══ DATASET CONTENT ══
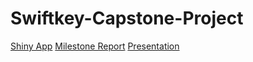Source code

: # Swiftkey-Capstone-Project
[Shiny App](https://jeettanna.shinyapps.io/swiftkey_capstone/)
[Milestone Report](https://github.com/JeetTanna/Swiftkey-Capstone-Project/blob/master/Milestone_Report.pdf)
[Presentation](https://rpubs.com/JeetTanna/645182)
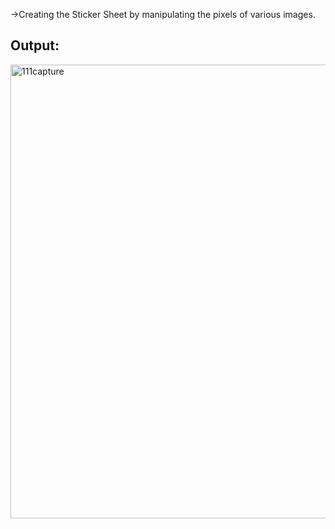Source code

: 
->Creating the Sticker Sheet by manipulating the pixels of various images.

## Output:


<img width="726" alt="111capture" src="https://user-images.githubusercontent.com/31773426/36621031-abdb1dde-18bb-11e8-9604-2a112fac1f7e.PNG">
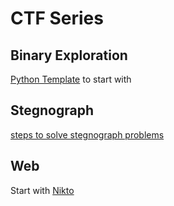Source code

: # CTF Series

## Binary Exploration            

[Python Template](https://github.com/fweefwop/CTF-Bits-and-Bots/blob/master/binary%20exploitation/template.py) to start with                    

## Stegnograph           

[steps to solve stegnograph problems](https://github.com/fweefwop/CTF-Bits-and-Bots/blob/master/forensics/steps-to-solve-steganogrpahy.md)        

## Web            

Start with [Nikto](https://github.com/fweefwop/CTF-Bits-and-Bots/tree/master/web)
═══
**WHAT IS EXPECTED**
Repeat the material verbatim. Do not carry over any picture.

**RESPONSE TO THIS EXERCISE**
Source code

: # Swiftkey-Capstone-Project
[Shiny App](https://jeettanna.shinyapps.io/swiftkey_capstone/)
[Milestone Report](https://github.com/JeetTanna/Swiftkey-Capstone-Project/blob/master/Milestone_Report.pdf)
[Presentation](https://rpubs.com/JeetTanna/645182)
Source code

: 
->Creating the Sticker Sheet by manipulating the pixels of various images.

## Output:


<img width="726" alt="111capture" src="https://user-images.githubusercontent.com/31773426/36621031-abdb1dde-18bb-11e8-9604-2a112fac1f7e.PNG">
Source code

: # CTF Series

## Binary Exploration            

[Python Template](https://github.com/fweefwop/CTF-Bits-and-Bots/blob/master/binary%20exploitation/template.py) to start with                    

## Stegnograph           

[steps to solve stegnograph problems](https://github.com/fweefwop/CTF-Bits-and-Bots/blob/master/forensics/steps-to-solve-steganogrpahy.md)        

## Web            

Start with [Nikto](https://github.com/fweefwop/CTF-Bits-and-Bots/tree/master/web)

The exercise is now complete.